Clinton Jones, Ph.D.

Professor, Charles Bessey Professorship
University of Nebraska-Lincoln
School of Veterinary and Biomedical Sciences
234 Morrison Center
Lincoln, NE 68583-0905
Phone - 402.472.1890
Fax - 402.472.3323
cjones@unlnotes.unl.edu

Current research activities

Latency of a-herpesvirinae subfamily members is the major focus of my research program.  We are studying two a-herpesvirinae subfamily members, Bovine Herpes Virus Type 1 (BHV-1) and Herpes Simplex Virus Type 1 (HSV-1), to identify common signaling pathways that regulate the latency-reactivation cycle. BHV-1 is a significant viral pathogen of cattle because it causes respiratory disease, abortion, occasionally encephalitis, and is a causative agent of Bovine Respiratory Complex, which costs the cattle industry more than $1 billion/year in losses/ year.  HSV-1 causes corneal blindness and encephalitis, and 25% of all new genital herpes cases.  BHV-1 and HSV-1 are important pathogens of their respective hosts. 

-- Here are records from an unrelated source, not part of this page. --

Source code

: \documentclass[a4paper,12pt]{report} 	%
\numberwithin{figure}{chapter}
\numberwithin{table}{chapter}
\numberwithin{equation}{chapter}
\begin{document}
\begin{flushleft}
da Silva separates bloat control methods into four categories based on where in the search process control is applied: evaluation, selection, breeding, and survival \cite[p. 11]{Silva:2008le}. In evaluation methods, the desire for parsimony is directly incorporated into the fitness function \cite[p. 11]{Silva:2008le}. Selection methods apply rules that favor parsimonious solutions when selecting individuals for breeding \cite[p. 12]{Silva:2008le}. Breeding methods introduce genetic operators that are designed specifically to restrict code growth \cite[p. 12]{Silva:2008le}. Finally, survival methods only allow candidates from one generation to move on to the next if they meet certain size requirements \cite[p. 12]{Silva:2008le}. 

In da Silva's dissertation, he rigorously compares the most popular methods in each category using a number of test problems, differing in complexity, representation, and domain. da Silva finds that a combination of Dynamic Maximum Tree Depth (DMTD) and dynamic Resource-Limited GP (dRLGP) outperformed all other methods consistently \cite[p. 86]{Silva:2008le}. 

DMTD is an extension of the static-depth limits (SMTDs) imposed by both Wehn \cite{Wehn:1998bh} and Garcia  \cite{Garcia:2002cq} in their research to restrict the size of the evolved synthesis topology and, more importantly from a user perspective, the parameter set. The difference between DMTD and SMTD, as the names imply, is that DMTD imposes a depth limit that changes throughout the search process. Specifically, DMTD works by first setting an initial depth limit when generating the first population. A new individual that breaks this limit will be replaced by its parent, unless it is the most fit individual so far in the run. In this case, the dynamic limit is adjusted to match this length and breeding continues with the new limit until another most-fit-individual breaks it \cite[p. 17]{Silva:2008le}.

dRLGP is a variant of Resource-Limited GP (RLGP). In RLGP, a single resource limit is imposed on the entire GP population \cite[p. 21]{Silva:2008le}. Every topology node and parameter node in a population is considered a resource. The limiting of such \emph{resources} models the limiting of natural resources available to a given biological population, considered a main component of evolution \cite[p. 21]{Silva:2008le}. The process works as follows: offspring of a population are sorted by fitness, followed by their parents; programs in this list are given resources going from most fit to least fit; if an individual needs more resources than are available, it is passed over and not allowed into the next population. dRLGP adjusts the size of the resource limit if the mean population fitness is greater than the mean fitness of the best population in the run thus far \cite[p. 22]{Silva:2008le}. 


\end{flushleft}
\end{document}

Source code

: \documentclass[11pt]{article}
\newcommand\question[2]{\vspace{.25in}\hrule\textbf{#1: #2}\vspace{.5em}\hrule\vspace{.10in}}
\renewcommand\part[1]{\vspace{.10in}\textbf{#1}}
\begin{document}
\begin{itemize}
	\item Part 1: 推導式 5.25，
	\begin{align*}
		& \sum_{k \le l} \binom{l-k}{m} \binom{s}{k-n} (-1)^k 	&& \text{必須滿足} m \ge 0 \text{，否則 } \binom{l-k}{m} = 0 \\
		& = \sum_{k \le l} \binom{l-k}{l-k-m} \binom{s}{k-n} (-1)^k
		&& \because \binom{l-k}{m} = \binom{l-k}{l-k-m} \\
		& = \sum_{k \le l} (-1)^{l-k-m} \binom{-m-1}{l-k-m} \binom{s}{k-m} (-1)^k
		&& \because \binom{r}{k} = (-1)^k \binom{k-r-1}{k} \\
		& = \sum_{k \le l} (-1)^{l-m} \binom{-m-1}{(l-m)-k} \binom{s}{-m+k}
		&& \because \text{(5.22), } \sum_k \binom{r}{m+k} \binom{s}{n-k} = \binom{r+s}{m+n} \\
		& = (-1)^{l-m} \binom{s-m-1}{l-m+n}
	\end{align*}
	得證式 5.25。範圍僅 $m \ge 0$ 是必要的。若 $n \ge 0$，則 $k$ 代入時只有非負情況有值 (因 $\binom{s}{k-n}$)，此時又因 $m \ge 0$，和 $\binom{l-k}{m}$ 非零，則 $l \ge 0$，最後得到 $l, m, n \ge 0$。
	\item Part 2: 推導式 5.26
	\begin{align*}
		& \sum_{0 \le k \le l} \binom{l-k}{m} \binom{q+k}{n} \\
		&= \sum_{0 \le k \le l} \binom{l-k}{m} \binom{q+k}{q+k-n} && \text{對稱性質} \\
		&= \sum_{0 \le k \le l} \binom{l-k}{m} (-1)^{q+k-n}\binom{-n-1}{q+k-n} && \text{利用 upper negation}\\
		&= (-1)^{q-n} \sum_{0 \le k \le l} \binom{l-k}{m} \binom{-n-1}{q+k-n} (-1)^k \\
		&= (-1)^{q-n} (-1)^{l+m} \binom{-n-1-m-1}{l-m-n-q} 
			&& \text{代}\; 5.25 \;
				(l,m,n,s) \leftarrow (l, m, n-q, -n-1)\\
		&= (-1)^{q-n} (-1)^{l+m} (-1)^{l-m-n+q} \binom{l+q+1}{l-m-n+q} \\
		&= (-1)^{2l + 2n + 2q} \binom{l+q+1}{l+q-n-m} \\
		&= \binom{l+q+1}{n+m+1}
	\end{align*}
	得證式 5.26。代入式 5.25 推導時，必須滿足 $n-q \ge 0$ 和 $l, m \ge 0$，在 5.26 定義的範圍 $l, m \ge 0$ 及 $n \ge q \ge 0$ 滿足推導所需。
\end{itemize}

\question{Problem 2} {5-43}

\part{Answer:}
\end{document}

            a-herpesvirinae subfamily members initiate infection in mucosal epithelial surfaces located in the eye, nose, mouth, upper respiratory tract, or genital tract.  Extensive viral gene expression occurs, virus is shed, and clinical symptoms are apparent.  Virus then enters the peripheral nervous system, where it establishes a latent infection in sensory neurons.  Viral DNA can persist in a latent state for the lifetime of the infected host or can periodically reactivate.  In contrast to the 70-80 viral genes expressed in epithelial cells, viral gene expression is restricted in latently infected neurons.  The BHV-1 latency related (LR) gene and ORF-E, or the HSV-1 latency-associated transcript (LAT) are the only known viral genes that are abundantly expressed in latently infected neurons.  LAT and LR-RNA are transcribed from the opposite strand of an immediate early gene (ICP0) that encodes a protein, which stimulates productive infection and viral gene expression.  The latency-reactivation cycle can be operationally divided into 3 distinct stages: 1) establishment, 2) maintenance, and 3) reactivation form latency.  Reactivation from latency periodically occurs after a stressful stimulus and/or immune-suppression.  Successful reactivation leads to virus transmission and recurrent disease.  In summary, the latency-reactivation cycle of a-herpesvirinae subfamily members is crucial for pathogenesis and virus transmission.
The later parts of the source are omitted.